An intramolecular [1,4]-S- to O-silyl migration has been used to form silyl enol ethers with Z-configurational control. The silyl migration also creates a new anion center at sulfur, which can subsequently react with electrophiles to generate Z-silyl enol ethers with diverse thioether linkages. The synthetic utility of this pathway was demonstrated by modifying the Z-silyl enol ethers with aldehydes via a Mukaiyama aldol reaction or Prins cyclization to generate functionalized organosulfur compounds.

[1,4]-S- to O-silyl migration: multicomponent synthesis of α-thioketones through chemoselective transformation of esters to ketones with organolithium reagents.
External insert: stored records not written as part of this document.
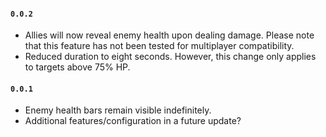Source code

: #### `0.0.2`
- Allies will now reveal enemy health upon dealing damage. Please note that this feature has not been tested for multiplayer compatibility.
- Reduced duration to eight seconds. However, this change only applies to targets above 75% HP.

#### `0.0.1`
- Enemy health bars remain visible indefinitely.
- Additional features/configuration in a future update?
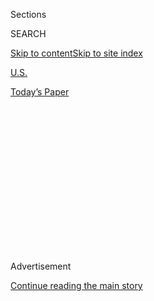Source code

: <div id="app">

<div>

<div>

<div>

<div class="NYTAppHideMasthead css-1q2w90k e1suatyy0">

<div class="section css-ui9rw0 e1suatyy2">

<div class="css-eph4ug er09x8g0">

<div class="css-6n7j50">

</div>

<span class="css-1dv1kvn">Sections</span>

<div class="css-10488qs">

<span class="css-1dv1kvn">SEARCH</span>

</div>

[Skip to content](#site-content)[Skip to site
index](#site-index)

</div>

<div id="masthead-section-label" class="css-1wr3we4 eaxe0e00">

[U.S.](https://www.nytimes3xbfgragh.onion/section/us)

</div>

<div class="css-10698na e1huz5gh0">

</div>

</div>

<div id="masthead-bar-one" class="section hasLinks css-15hmgas e1csuq9d3">

<div class="css-uqyvli e1csuq9d0">

</div>

<div class="css-1uqjmks e1csuq9d1">

</div>

<div class="css-9e9ivx">

[](https://myaccount.nytimes3xbfgragh.onion/auth/login?response_type=cookie&client_id=vi)

</div>

<div class="css-1bvtpon e1csuq9d2">

[Today’s
Paper](https://www.nytimes3xbfgragh.onion/section/todayspaper)

</div>

</div>

</div>

</div>

<div data-aria-hidden="false">

<div id="site-content" data-role="main">

<div>

<div class="css-1aor85t" style="opacity:0.000000001;z-index:-1;visibility:hidden">

<div class="css-1hqnpie">

<div class="css-epjblv">

<span class="css-17xtcya">[U.S.](/section/us)</span><span class="css-x15j1o">|</span><span class="css-fwqvlz">China’s
Lavish Funds Lured U.S. Scientists. What Did It Get in
Return?</span>

</div>

<div class="css-k008qs">

<div class="css-1iwv8en">

<span class="css-18z7m18"></span>

<div>

</div>

</div>

<span class="css-1n6z4y">https://nyti.ms/31HF5Y8</span>

<div class="css-1705lsu">

<div class="css-4xjgmj">

<div class="css-4skfbu" data-role="toolbar" data-aria-label="Social Media Share buttons, Save button, and Comments Panel with current comment count" data-testid="share-tools">

  - 
  - 
  - 
  - 
    
    <div class="css-6n7j50">
    
    </div>

  - 
  - 

</div>

</div>

</div>

</div>

</div>

</div>

<div class="css-13pd83m">

</div>

<div id="top-wrapper" class="css-1sy8kpn">

<div id="top-slug" class="css-l9onyx">

Advertisement

</div>

[Continue reading the main
story](#after-top)

<div class="ad top-wrapper" style="text-align:center;height:100%;display:block;min-height:250px">

<div id="top" class="place-ad" data-position="top" data-size-key="top">

</div>

</div>

<div id="after-top">

</div>

</div>

<div>

<div id="sponsor-wrapper" class="css-1hyfx7x">

<div id="sponsor-slug" class="css-19vbshk">

Supported by

</div>

[Continue reading the main
story](#after-sponsor)

<div id="sponsor" class="ad sponsor-wrapper" style="text-align:center;height:100%;display:block">

</div>

<div id="after-sponsor">

</div>

</div>

<div class="css-186x18t">

</div>

<div class="css-1vkm6nb ehdk2mb0">

# China’s Lavish Funds Lured U.S. Scientists. What Did It Get in Return?

</div>

For years, China’s Thousand Talents recruitment plan attracted U.S.
scientists with its grants. Investigators now say China used the program
to steal sensitive technology.

<div class="css-79elbk" data-testid="photoviewer-wrapper">

<div class="css-z3e15g" data-testid="photoviewer-wrapper-hidden">

</div>

<div class="css-1a48zt4 ehw59r15" data-testid="photoviewer-children">

![<span class="css-16f3y1r e13ogyst0" data-aria-hidden="true">Charles
Lieber leaving federal court in Boston last week. He was charged with
lying to federal officers about his affiliation with Thousand Talents, a
Chinese recruitment
program.</span><span class="css-cnj6d5 e1z0qqy90" itemprop="copyrightHolder"><span class="css-1ly73wi e1tej78p0">Credit...</span><span><span>Katherine
Taylor/Reuters</span></span></span>](https://static01.graylady3jvrrxbe.onion/images/2020/02/08/us/07CHINA-RECRUIT-lieber/merlin_168117990_890f1c3d-9b95-4836-8a8f-cb41e396085b-articleLarge.jpg?quality=75&auto=webp&disable=upscale)

</div>

</div>

<div class="css-18e8msd">

<div class="css-pdw9fk epjyd6m0">

<div class="css-1txwxcy ey68jwv0" data-aria-hidden="true">

[![Ellen
Barry](https://static01.graylady3jvrrxbe.onion/images/2018/10/08/multimedia/author-ellen-barry/author-ellen-barry-thumbLarge.png
"Ellen Barry")](https://www.nytimes3xbfgragh.onion/by/ellen-barry)[![Gina
Kolata](https://static01.graylady3jvrrxbe.onion/images/2018/02/16/multimedia/author-gina-kolata/author-gina-kolata-thumbLarge.jpg
"Gina Kolata")](https://www.nytimes3xbfgragh.onion/by/gina-kolata)

</div>

<div class="css-1baulvz">

By [<span class="css-1baulvz" itemprop="name">Ellen
Barry</span>](https://www.nytimes3xbfgragh.onion/by/ellen-barry) and
[<span class="css-1baulvz last-byline" itemprop="name">Gina
Kolata</span>](https://www.nytimes3xbfgragh.onion/by/gina-kolata)

</div>

</div>

  - 
    
    <div class="css-ld3wwf e16638kd2">
    
    Published Feb. 6, 2020Updated Feb. 7,
    2020
    
    </div>

  - 
    
    <div class="css-4xjgmj">
    
    <div class="css-pvvomx" data-role="toolbar" data-aria-label="Social Media Share buttons, Save button, and Comments Panel with current comment count" data-testid="share-tools">
    
      - 
      - 
      - 
      - 
        
        <div class="css-6n7j50">
        
        </div>
    
      - 
      - 
    
    </div>
    
    </div>

</div>

<div class="css-mdjrty">

[阅读简体中文版](https://cn.nytimes3xbfgragh.onion/usa/20200207/chinas-lavish-scientific-funds-fall-into-prosecutors-spotlight/ "Read in Simplified Chinese")[閱讀繁體中文版](https://cn.nytimes3xbfgragh.onion/usa/20200207/chinas-lavish-scientific-funds-fall-into-prosecutors-spotlight/zh-hant/ "Read in Traditional Chinese")

</div>

</div>

<div class="section meteredContent css-1r7ky0e" name="articleBody" itemprop="articleBody">

<div class="css-1fanzo5 StoryBodyCompanionColumn">

<div class="css-53u6y8">

More than a decade into his career as an organic chemist, Jon Antilla
found a solution to the grinding task of fund-raising that,
increasingly, was squeezing out his time in the laboratory.

Leaving a tenured position at the University of South Florida, he
relocated to Tianjin University in China, where he was awarded a grant
through a Chinese recruitment program, Thousand Talents.

He wasn’t alone: Colleagues in Tianjin’s chemistry department had given
up tenured positions at the University of California, San Diego, and
Texas A\&M, among other prestigious institutions, attracted by China’s
readily available funding.

“We have time to think here,” Dr. Antilla said. “You can think about
your research.”

As Dr. Antilla proceeded with his academic career, United States
officials changed their view of China’s recruitment programs, which they
say have been used to steal sensitive technology from American
laboratories.

</div>

</div>

<div class="css-1fanzo5 StoryBodyCompanionColumn">

<div class="css-53u6y8">

In 2019, the Department of Energy [barred its personnel from
participating in recruitment
programs](https://physicstoday.scitation.org/do/10.1063/PT.6.2.20190620a/full/)
from a handful of countries, including China. A few months later, a
Senate committee declared China’s recruitment programs [a threat to
American
interests](https://www.hsgac.senate.gov/imo/media/doc/2019-11-18%20PSI%20Staff%20Report%20-%20China's%20Talent%20Recruitment%20Plans.pdf).

Thousand Talents grantees have become a focus for law enforcement
authorities in the United States, tasked by the Justice Department [with
rooting out scientists who are stealing
research](https://www.nytimes3xbfgragh.onion/2019/11/04/health/china-nih-scientists.html)
from American laboratories. Dr. Antilla, like the vast majority of
grantees, is not under suspicion.

Last week, [federal prosecutors charged Charles M.
Lieber](https://www.nytimes3xbfgragh.onion/2020/01/28/us/charles-lieber-harvard.html),
an acclaimed Harvard chemist viewed by many as a future Nobel laureate,
with lying to federal authorities about his affiliation with Thousand
Talents.

Andrew E. Lelling, the United States attorney for the District of
Massachusetts, described the program as “a very carefully designed
effort by the Chinese government to fill what it views as its own
strategic gaps,” including nanotechnology, Dr. Lieber’s specialty.

When Dr. Lieber entered into cooperation with Chinese partners, he “was
by definition conveying sensitive information to the Chinese,” Mr.
Lelling said. “The moment he works at Wuhan University of Technology and
conveys it to his Chinese counterparts, that research and expertise is
now at the disposal of the Chinese government, because that’s how it
works in China.”

</div>

</div>

<div class="css-1fanzo5 StoryBodyCompanionColumn">

<div class="css-53u6y8">

Dr. Lieber was charged with one felony count of lying to federal
investigators. He has not entered a plea or responded publicly to the
charge. Peter K. Levitt, Dr. Lieber’s attorney, declined to comment for
this article.

Security analysts are now scrutinizing a range of Chinese talent
programs and the foreign scientists who have applied to them.

“One question would be, is this a bug, or a feature of these programs,
to have a link to espionage?” said Elsa B. Kania, an [adjunct senior
fellow](https://www.cnas.org/people/elsa-b-kania) in the Technology and
National Security Program at the Center for a New American Security. She
said she hoped the response by the United States would be “surgical.”

“It is important to course-correct where some of these activities and
behaviors are problematic, or even egregious, without causing collateral
damage to this critical landscape of global research and innovation,”
she said.

A spokeswoman for China’s embassy in Washington, Fang Hong, said the
Thousand Talents program was similar to the recruitment programs of
other countries, intended to promote international cooperation in
science.

“The Chinese government firmly opposes any breach of scientific
integrity and ethics,” Ms. Fang said. Violations uncovered by the United
States government, she said, reflected the actions of individual
scientists, not the Chinese government.

“It is extremely irresponsible and ill intentioned to link individual
behaviors to China’s talent plan,” she said.

</div>

</div>

<div class="css-1fanzo5 StoryBodyCompanionColumn">

<div class="css-53u6y8">

A more emotional response came from Rao Yi, a Chinese neurobiologist
who, after 22 years in the United States, returned to China and said he
was one of the scholars who proposed the Thousand Talents program.

“After decades of brain drains of scientist from China, Chinese economy
can now afford to recruit scientists and support them to carry out basic
science which will be of benefit to mankind,” Dr. Rao, the director of
the Chinese Institute for Brain Research, said in a written response to
questions.

Allegations that the program was used to steal intellectual property
were “a fat lie,” he
said.

</div>

</div>

<div class="css-79elbk" data-testid="photoviewer-wrapper">

<div class="css-z3e15g" data-testid="photoviewer-wrapper-hidden">

</div>

<div class="css-1a48zt4 ehw59r15" data-testid="photoviewer-children">

![<span class="css-16f3y1r e13ogyst0" data-aria-hidden="true">Allegations
that the Thousand Talents program was used to steal intellectual
property were “a fat lie,” said Rao Yi, a professor of genetics and
neurobiology at Peking
University.</span><span class="css-cnj6d5 e1z0qqy90" itemprop="copyrightHolder"><span class="css-1ly73wi e1tej78p0">Credit...</span><span>Gilles
Sabrié for The New York
Times</span></span>](https://static01.graylady3jvrrxbe.onion/images/2020/02/08/us/00CHINA-RECRUIT-Rao/merlin_168341136_51826def-2b06-4ac8-b1cc-7d59deaf454c-articleLarge.jpg?quality=75&auto=webp&disable=upscale)

</div>

</div>

<div class="css-1fanzo5 StoryBodyCompanionColumn">

<div class="css-53u6y8">

When the Thousand Talents recruitment program began in 2008, aiming to
entice Chinese scientists overseas to bring their research back to
China, it hardly raised an eyebrow.

Many scientists were recruited to the talent programs, enticed by
starting salaries that can be as much as three or four times their
existing salaries. More than 10,000 joined, according to William Hannas,
who was a member of the Senior Intelligence Service at the Central
Intelligence Agency.

Dr. Hannas, now lead analyst at the Center for Security and Emerging
Technology at Georgetown University, is the co-author of a forthcoming
book on what he described as China’s “informal” technology transfers.

Not all talent program scientists were at universities. About 300 were
government scientists and about 600 worked for United States
corporations. A quarter were with biotech firms, according to James
Mulvenon, director for intelligence integration at SOS International, a
private defense contractor. He is a Chinese linguist, and the co-author,
with Dr. Hannas, of the book on China’s technology transfers.

</div>

</div>

<div class="css-1fanzo5 StoryBodyCompanionColumn">

<div class="css-53u6y8">

Until recently, much about the Thousand Talents program was public.

Universities mostly steered clear of investigating researchers, worried
about being accused of racial profiling and threatening academic
freedom, Dr. Mulvenon said.

Even stipulations in some talent program contracts, like ones requiring
that China own intellectual property, did not raise alarms.

In 2018, Jeff Sessions, then the attorney general, announced [a “China
initiative”](https://www.justice.gov/opa/speech/file/1107256/download)
after several cases came to light of scientists illicitly providing
China with technology and research findings paid for by federal
agencies. Its goal was to increase the investigation and prosecution of
Chinese economic espionage-related crimes in the United States. China
soon removed the list of Thousand Talents members from the internet. It
recently changed the program’s name to National High-end Foreign Experts
Recruitment Plan.

There was a complication for the United States investigations, though:
In academia, with its tradition of exchange and openness, researchers
from China were integrated into American labs. Scientists are allowed to
collaborate and give seminars in other countries. Most universities have
loose regulations about outside employment and income. Until very
recently, most federal agencies had no regulations prohibiting employees
from belonging to Chinese talent groups.

Suppose, Dr. Hannas said, a scientist in a university lab or a high-tech
company learned valuable techniques. And suppose that scientist then
signed a contract to work in a Chinese lab on similar technology.

“Is it illegal? Probably not,” he said. “Is it unethical? Hell,
yes.”

</div>

</div>

<div class="css-79elbk" data-testid="photoviewer-wrapper">

<div class="css-z3e15g" data-testid="photoviewer-wrapper-hidden">

</div>

<div class="css-1a48zt4 ehw59r15" data-testid="photoviewer-children">

<div class="css-1xdhyk6 erfvjey0">

<span class="css-1ly73wi e1tej78p0">Image</span>

<div class="css-zjzyr8">

<div data-testid="lazyimage-container" style="height:257.77777777777777px">

</div>

</div>

</div>

<span class="css-16f3y1r e13ogyst0" data-aria-hidden="true">The
Department of Chemistry and Chemical Biology at Harvard
University. </span><span class="css-cnj6d5 e1z0qqy90" itemprop="copyrightHolder"><span class="css-1ly73wi e1tej78p0">Credit...</span><span>Katherine
Taylor/Reuters</span></span>

</div>

</div>

<div class="css-1fanzo5 StoryBodyCompanionColumn">

<div class="css-53u6y8">

So far, Dr. Mulvenon said, prosecutors have focused on [discrete
violations](https://www.nytimes3xbfgragh.onion/2019/11/04/health/china-nih-scientists.html?searchResultPosition=1)
instead of arguing that the programs can be a form of espionage. They
have accused researchers of transgressions such as not revealing large
payments and research funds from China when federal grants require them
to disclose outside funding.

</div>

</div>

<div class="css-1fanzo5 StoryBodyCompanionColumn">

<div class="css-53u6y8">

Among the cases brought by federal prosecutors last year was that of You
Xiaorong, a researcher who left a job in Atlanta in which she researched
BPA-free coatings for beverage cans used by the Coca-Cola Company. The
indictment [asserts that Dr.
You](https://www.justice.gov/opa/pr/one-american-and-one-chinese-national-indicted-tennessee-conspiracy-commit-theft-trade),
who is known as Shannon, was offered a Thousand Talents award “based on
the secrets she stole.” She is alleged to have [transferred trade
secrets worth $120
million](https://www.usnews.com/news/best-states/tennessee/articles/2019-12-23/feds-chemical-engineer-at-center-of-industrial-espionage),
uploading files to her Google drive and taking photographs of industrial
laboratory equipment. **** Ms. You has pleaded not guilty.

Many investigations of academics are still in progress, but some
accusations have been made public. Officials at M.D. Anderson Cancer
Center in Houston and at the National Institutes of Health, for example,
found emails and documents that they say revealed [flagrant
violations](https://www.nytimes3xbfgragh.onion/2019/11/04/health/china-nih-scientists.html?searchResultPosition=2)
by some academic scientists, such as grant reviewers who sent
confidential grant proposals detailing research plans to colleagues in
China. In other cases, the N.I.H. said, researchers were getting patents
[or starting companies in
China](https://www.justice.gov/opa/pr/couple-who-worked-local-research-institute-10-years-charged-stealing-trade-secrets-wire-fraud)
based on research carried out at a United States university with support
from the federal government.

Dr. Mulvenon said explicit transgressions are thought to be only a part
of the problem of keeping valuable United States technology safe.

It is, he said, a gray area. “It’s not a case of them stealing
technology by infiltrating a computer,” he said “What we are seeing is
them relieving the rest of the world of technology by means that are not
necessarily illegal.”

He added, “We can’t say, ‘We don’t want to do research with the
Chinese.’”

Peter Zeidenberg, a lawyer who is representing two dozen Chinese and
Chinese-American scientists who are under investigation, noted that
prosecutors in most of the cases have not alleged any technology
transfers, and were focused instead on the scientists’ failure to
disclose grants.

“They’re taking an unbelievably heavy-handed approach to this,” said Mr.
Zeidenberg, a partner in the Washington, D.C., firm Arent Fox. “There is
no compliance training on these forms. It’s just a form you get every
year. Until very recently, nobody paid any attention this stuff. Now
they’re cracking the whip and they’re treating these people like
felons.”

Scores of Western scientists have applied for Thousand Talents grants
over the years. In interviews, several described their decision as
straightforward: China had money available.

</div>

</div>

<div class="css-1fanzo5 StoryBodyCompanionColumn">

<div class="css-53u6y8">

“When you get above a postdoc level, everybody applies to every country
in the world,” said Tim Byrnes, an [assistant professor of
physics](https://shanghai.nyu.edu/academics/faculty/directory/tim-byrnes)
at N.Y.U.’s campus in Shanghai, who received a Thousand Talents grant in
2016. “People are crossing borders all the time, and eventually
congregate where there is the most money. China is now pouring huge
amounts of money for research.”

Like the other grantees who were interviewed, Dr. Byrnes said he had
never had to submit any reports on his research to the Chinese
government, and that all his research is published in academic journals.
He said Thousand Talents was similar to other international grant
programs.

“It’s only because it’s from China that everybody has this kind of
opinion of it,” he said.

Already, he said, any affiliation with the program is damaging the
prospects of scientists seeking funding from the United States
government. “If I write this information down, immediately the
probability of the success of this or that grant sort of plummets,” he
said.

Dr. Antilla, the organic chemist who relocated to Tianjin, said there
were indeed ethical minefields for recipients holding positions in China
and the United States, and that he eventually decided to move his work
entirely to China to avoid them.

Particularly thorny, he said, is the practice of maintaining
laboratories in both China and the United States.

“There are questions about intellectual property — how do you share
data, if you share it at all,” said Mr. Antilla, now a professor of
chemistry at Zhejiang Sci-Tech University. “It could be tricky. What are
the rules?”

But he said he was always scrupulous about reporting the money he
received to his employers in the United States. It worried him, he said,
that Thousand Talents was “getting a bad name.”

</div>

</div>

<div class="css-1fanzo5 StoryBodyCompanionColumn">

<div class="css-53u6y8">

“Basically, I think my science is for the world,” he said. “There’s
nothing that China is getting from my science that they’re keeping from
the world. I publish everything I get.”  

</div>

</div>

<div>

</div>

</div>

<div>

</div>

<div>

</div>

<div>

</div>

<div>

<div id="bottom-wrapper" class="css-1ede5it">

<div id="bottom-slug" class="css-l9onyx">

Advertisement

</div>

[Continue reading the main
story](#after-bottom)

<div id="bottom" class="ad bottom-wrapper" style="text-align:center;height:100%;display:block;min-height:90px">

</div>

<div id="after-bottom">

</div>

</div>

</div>

</div>

</div>

## Site Index

<div>

</div>

## Site Information Navigation

  - [© <span>2020</span> <span>The New York Times
    Company</span>](https://help.nytimes3xbfgragh.onion/hc/en-us/articles/115014792127-Copyright-notice)

<!-- end list -->

  - [NYTCo](https://www.nytco.com/)
  - [Contact
    Us](https://help.nytimes3xbfgragh.onion/hc/en-us/articles/115015385887-Contact-Us)
  - [Work with us](https://www.nytco.com/careers/)
  - [Advertise](https://nytmediakit.com/)
  - [T Brand Studio](http://www.tbrandstudio.com/)
  - [Your Ad
    Choices](https://www.nytimes3xbfgragh.onion/privacy/cookie-policy#how-do-i-manage-trackers)
  - [Privacy](https://www.nytimes3xbfgragh.onion/privacy)
  - [Terms of
    Service](https://help.nytimes3xbfgragh.onion/hc/en-us/articles/115014893428-Terms-of-service)
  - [Terms of
    Sale](https://help.nytimes3xbfgragh.onion/hc/en-us/articles/115014893968-Terms-of-sale)
  - [Site
    Map](https://spiderbites.nytimes3xbfgragh.onion)
  - [Help](https://help.nytimes3xbfgragh.onion/hc/en-us)
  - [Subscriptions](https://www.nytimes3xbfgragh.onion/subscription?campaignId=37WXW)

</div>

</div>

</div>

</div>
A [1,4]-S- to O-silyl migration has been exploited to chemoselectively transform esters into ketones by using organolithium reagents, allowing multicomponent synthesis of α-thioketones. Mechanistic studies reveal that this migration proceeds in an intramolecular manner and is more favorable than the corresponding [1,5]-S- to O- and [1,3]-C- to O-silyl migrations. The resulting α-thioketones are valuable building blocks for the synthesis of cyclic or multifunctionalized organosulfur compounds.

Geminal bis(silyl) enal: a versatile scaffold for stereoselective synthesizing C3,O1-disilylated allylic alcohols based upon anion relay chemistry.

Geminal bis(silyl) enal 2a is shown to be a useful scaffold for anion relay chemistry (ARC) aimed at the stereoselective synthesis of C(3),O(1)-disilylated allylic alcohols. The ARC reaction is initiated by the addition of an alkyllithium to the aldehyde and features a CuCN-promoted C(sp2)-to-O 1,4-silyl migration to generate a vinylcuprate that reacts with activated electrophiles.

[1,5]-Anion relay/[2,3]-Wittig rearrangement of 3,3-bis(silyl) allyl enol ethers: synthesis of useful vinyl bis(silane) species.

The [1,5]-anion relay/[2,3]-Wittig rearrangement of 3,3-bis(silyl) enol allyl ethers has been developed. This reaction provides an efficient method to synthesize versatile vinyl bissilanes, which can be transformed into trisubstituted vinylsilanes through a [1,4]-Brook rearrangement/alkylation protocol using a wide range of electrophiles.

Addition of TMS-substituted oxiranyl anions to acylsilanes. A highly stereoselective approach to tetrasubstituted (Z)-ß-hydroxy-α-TMS silyl enol ethers.

A highly stereoselective approach to novel tetrasubstituted (Z)-ß-hydroxy-α-TMS silyl enol ethers is described. The reaction proceeds via a sequential addition/[1,2]-Brook rearrangement/epoxide-opening process of TMS-substituted oxiranyl anions with acylsilanes.